─── RECORDS SUPPLIED

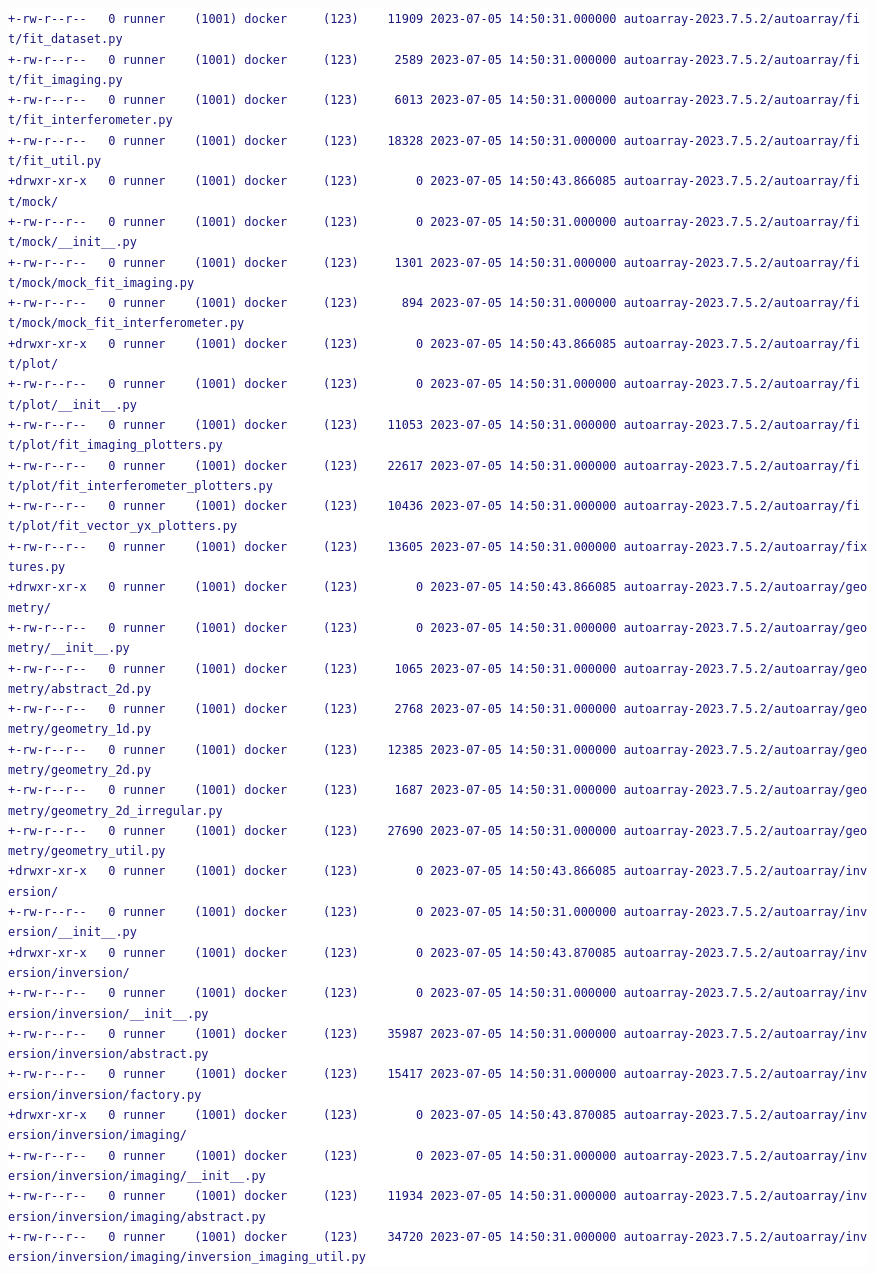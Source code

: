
 ```diff
+-rw-r--r--   0 runner    (1001) docker     (123)    11909 2023-07-05 14:50:31.000000 autoarray-2023.7.5.2/autoarray/fit/fit_dataset.py
+-rw-r--r--   0 runner    (1001) docker     (123)     2589 2023-07-05 14:50:31.000000 autoarray-2023.7.5.2/autoarray/fit/fit_imaging.py
+-rw-r--r--   0 runner    (1001) docker     (123)     6013 2023-07-05 14:50:31.000000 autoarray-2023.7.5.2/autoarray/fit/fit_interferometer.py
+-rw-r--r--   0 runner    (1001) docker     (123)    18328 2023-07-05 14:50:31.000000 autoarray-2023.7.5.2/autoarray/fit/fit_util.py
+drwxr-xr-x   0 runner    (1001) docker     (123)        0 2023-07-05 14:50:43.866085 autoarray-2023.7.5.2/autoarray/fit/mock/
+-rw-r--r--   0 runner    (1001) docker     (123)        0 2023-07-05 14:50:31.000000 autoarray-2023.7.5.2/autoarray/fit/mock/__init__.py
+-rw-r--r--   0 runner    (1001) docker     (123)     1301 2023-07-05 14:50:31.000000 autoarray-2023.7.5.2/autoarray/fit/mock/mock_fit_imaging.py
+-rw-r--r--   0 runner    (1001) docker     (123)      894 2023-07-05 14:50:31.000000 autoarray-2023.7.5.2/autoarray/fit/mock/mock_fit_interferometer.py
+drwxr-xr-x   0 runner    (1001) docker     (123)        0 2023-07-05 14:50:43.866085 autoarray-2023.7.5.2/autoarray/fit/plot/
+-rw-r--r--   0 runner    (1001) docker     (123)        0 2023-07-05 14:50:31.000000 autoarray-2023.7.5.2/autoarray/fit/plot/__init__.py
+-rw-r--r--   0 runner    (1001) docker     (123)    11053 2023-07-05 14:50:31.000000 autoarray-2023.7.5.2/autoarray/fit/plot/fit_imaging_plotters.py
+-rw-r--r--   0 runner    (1001) docker     (123)    22617 2023-07-05 14:50:31.000000 autoarray-2023.7.5.2/autoarray/fit/plot/fit_interferometer_plotters.py
+-rw-r--r--   0 runner    (1001) docker     (123)    10436 2023-07-05 14:50:31.000000 autoarray-2023.7.5.2/autoarray/fit/plot/fit_vector_yx_plotters.py
+-rw-r--r--   0 runner    (1001) docker     (123)    13605 2023-07-05 14:50:31.000000 autoarray-2023.7.5.2/autoarray/fixtures.py
+drwxr-xr-x   0 runner    (1001) docker     (123)        0 2023-07-05 14:50:43.866085 autoarray-2023.7.5.2/autoarray/geometry/
+-rw-r--r--   0 runner    (1001) docker     (123)        0 2023-07-05 14:50:31.000000 autoarray-2023.7.5.2/autoarray/geometry/__init__.py
+-rw-r--r--   0 runner    (1001) docker     (123)     1065 2023-07-05 14:50:31.000000 autoarray-2023.7.5.2/autoarray/geometry/abstract_2d.py
+-rw-r--r--   0 runner    (1001) docker     (123)     2768 2023-07-05 14:50:31.000000 autoarray-2023.7.5.2/autoarray/geometry/geometry_1d.py
+-rw-r--r--   0 runner    (1001) docker     (123)    12385 2023-07-05 14:50:31.000000 autoarray-2023.7.5.2/autoarray/geometry/geometry_2d.py
+-rw-r--r--   0 runner    (1001) docker     (123)     1687 2023-07-05 14:50:31.000000 autoarray-2023.7.5.2/autoarray/geometry/geometry_2d_irregular.py
+-rw-r--r--   0 runner    (1001) docker     (123)    27690 2023-07-05 14:50:31.000000 autoarray-2023.7.5.2/autoarray/geometry/geometry_util.py
+drwxr-xr-x   0 runner    (1001) docker     (123)        0 2023-07-05 14:50:43.866085 autoarray-2023.7.5.2/autoarray/inversion/
+-rw-r--r--   0 runner    (1001) docker     (123)        0 2023-07-05 14:50:31.000000 autoarray-2023.7.5.2/autoarray/inversion/__init__.py
+drwxr-xr-x   0 runner    (1001) docker     (123)        0 2023-07-05 14:50:43.870085 autoarray-2023.7.5.2/autoarray/inversion/inversion/
+-rw-r--r--   0 runner    (1001) docker     (123)        0 2023-07-05 14:50:31.000000 autoarray-2023.7.5.2/autoarray/inversion/inversion/__init__.py
+-rw-r--r--   0 runner    (1001) docker     (123)    35987 2023-07-05 14:50:31.000000 autoarray-2023.7.5.2/autoarray/inversion/inversion/abstract.py
+-rw-r--r--   0 runner    (1001) docker     (123)    15417 2023-07-05 14:50:31.000000 autoarray-2023.7.5.2/autoarray/inversion/inversion/factory.py
+drwxr-xr-x   0 runner    (1001) docker     (123)        0 2023-07-05 14:50:43.870085 autoarray-2023.7.5.2/autoarray/inversion/inversion/imaging/
+-rw-r--r--   0 runner    (1001) docker     (123)        0 2023-07-05 14:50:31.000000 autoarray-2023.7.5.2/autoarray/inversion/inversion/imaging/__init__.py
+-rw-r--r--   0 runner    (1001) docker     (123)    11934 2023-07-05 14:50:31.000000 autoarray-2023.7.5.2/autoarray/inversion/inversion/imaging/abstract.py
+-rw-r--r--   0 runner    (1001) docker     (123)    34720 2023-07-05 14:50:31.000000 autoarray-2023.7.5.2/autoarray/inversion/inversion/imaging/inversion_imaging_util.py
```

──────

WHAT TO DO: Pictures do not belong in the copy; repeat the rest of the listing exactly.

YOUR RESPONSE:
Source code

:
 ```diff
+-rw-r--r--   0 runner    (1001) docker     (123)    11909 2023-07-05 14:50:31.000000 autoarray-2023.7.5.2/autoarray/fit/fit_dataset.py
+-rw-r--r--   0 runner    (1001) docker     (123)     2589 2023-07-05 14:50:31.000000 autoarray-2023.7.5.2/autoarray/fit/fit_imaging.py
+-rw-r--r--   0 runner    (1001) docker     (123)     6013 2023-07-05 14:50:31.000000 autoarray-2023.7.5.2/autoarray/fit/fit_interferometer.py
+-rw-r--r--   0 runner    (1001) docker     (123)    18328 2023-07-05 14:50:31.000000 autoarray-2023.7.5.2/autoarray/fit/fit_util.py
+drwxr-xr-x   0 runner    (1001) docker     (123)        0 2023-07-05 14:50:43.866085 autoarray-2023.7.5.2/autoarray/fit/mock/
+-rw-r--r--   0 runner    (1001) docker     (123)        0 2023-07-05 14:50:31.000000 autoarray-2023.7.5.2/autoarray/fit/mock/__init__.py
+-rw-r--r--   0 runner    (1001) docker     (123)     1301 2023-07-05 14:50:31.000000 autoarray-2023.7.5.2/autoarray/fit/mock/mock_fit_imaging.py
+-rw-r--r--   0 runner    (1001) docker     (123)      894 2023-07-05 14:50:31.000000 autoarray-2023.7.5.2/autoarray/fit/mock/mock_fit_interferometer.py
+drwxr-xr-x   0 runner    (1001) docker     (123)        0 2023-07-05 14:50:43.866085 autoarray-2023.7.5.2/autoarray/fit/plot/
+-rw-r--r--   0 runner    (1001) docker     (123)        0 2023-07-05 14:50:31.000000 autoarray-2023.7.5.2/autoarray/fit/plot/__init__.py
+-rw-r--r--   0 runner    (1001) docker     (123)    11053 2023-07-05 14:50:31.000000 autoarray-2023.7.5.2/autoarray/fit/plot/fit_imaging_plotters.py
+-rw-r--r--   0 runner    (1001) docker     (123)    22617 2023-07-05 14:50:31.000000 autoarray-2023.7.5.2/autoarray/fit/plot/fit_interferometer_plotters.py
+-rw-r--r--   0 runner    (1001) docker     (123)    10436 2023-07-05 14:50:31.000000 autoarray-2023.7.5.2/autoarray/fit/plot/fit_vector_yx_plotters.py
+-rw-r--r--   0 runner    (1001) docker     (123)    13605 2023-07-05 14:50:31.000000 autoarray-2023.7.5.2/autoarray/fixtures.py
+drwxr-xr-x   0 runner    (1001) docker     (123)        0 2023-07-05 14:50:43.866085 autoarray-2023.7.5.2/autoarray/geometry/
+-rw-r--r--   0 runner    (1001) docker     (123)        0 2023-07-05 14:50:31.000000 autoarray-2023.7.5.2/autoarray/geometry/__init__.py
+-rw-r--r--   0 runner    (1001) docker     (123)     1065 2023-07-05 14:50:31.000000 autoarray-2023.7.5.2/autoarray/geometry/abstract_2d.py
+-rw-r--r--   0 runner    (1001) docker     (123)     2768 2023-07-05 14:50:31.000000 autoarray-2023.7.5.2/autoarray/geometry/geometry_1d.py
+-rw-r--r--   0 runner    (1001) docker     (123)    12385 2023-07-05 14:50:31.000000 autoarray-2023.7.5.2/autoarray/geometry/geometry_2d.py
+-rw-r--r--   0 runner    (1001) docker     (123)     1687 2023-07-05 14:50:31.000000 autoarray-2023.7.5.2/autoarray/geometry/geometry_2d_irregular.py
+-rw-r--r--   0 runner    (1001) docker     (123)    27690 2023-07-05 14:50:31.000000 autoarray-2023.7.5.2/autoarray/geometry/geometry_util.py
+drwxr-xr-x   0 runner    (1001) docker     (123)        0 2023-07-05 14:50:43.866085 autoarray-2023.7.5.2/autoarray/inversion/
+-rw-r--r--   0 runner    (1001) docker     (123)        0 2023-07-05 14:50:31.000000 autoarray-2023.7.5.2/autoarray/inversion/__init__.py
+drwxr-xr-x   0 runner    (1001) docker     (123)        0 2023-07-05 14:50:43.870085 autoarray-2023.7.5.2/autoarray/inversion/inversion/
+-rw-r--r--   0 runner    (1001) docker     (123)        0 2023-07-05 14:50:31.000000 autoarray-2023.7.5.2/autoarray/inversion/inversion/__init__.py
+-rw-r--r--   0 runner    (1001) docker     (123)    35987 2023-07-05 14:50:31.000000 autoarray-2023.7.5.2/autoarray/inversion/inversion/abstract.py
+-rw-r--r--   0 runner    (1001) docker     (123)    15417 2023-07-05 14:50:31.000000 autoarray-2023.7.5.2/autoarray/inversion/inversion/factory.py
+drwxr-xr-x   0 runner    (1001) docker     (123)        0 2023-07-05 14:50:43.870085 autoarray-2023.7.5.2/autoarray/inversion/inversion/imaging/
+-rw-r--r--   0 runner    (1001) docker     (123)        0 2023-07-05 14:50:31.000000 autoarray-2023.7.5.2/autoarray/inversion/inversion/imaging/__init__.py
+-rw-r--r--   0 runner    (1001) docker     (123)    11934 2023-07-05 14:50:31.000000 autoarray-2023.7.5.2/autoarray/inversion/inversion/imaging/abstract.py
+-rw-r--r--   0 runner    (1001) docker     (123)    34720 2023-07-05 14:50:31.000000 autoarray-2023.7.5.2/autoarray/inversion/inversion/imaging/inversion_imaging_util.py
```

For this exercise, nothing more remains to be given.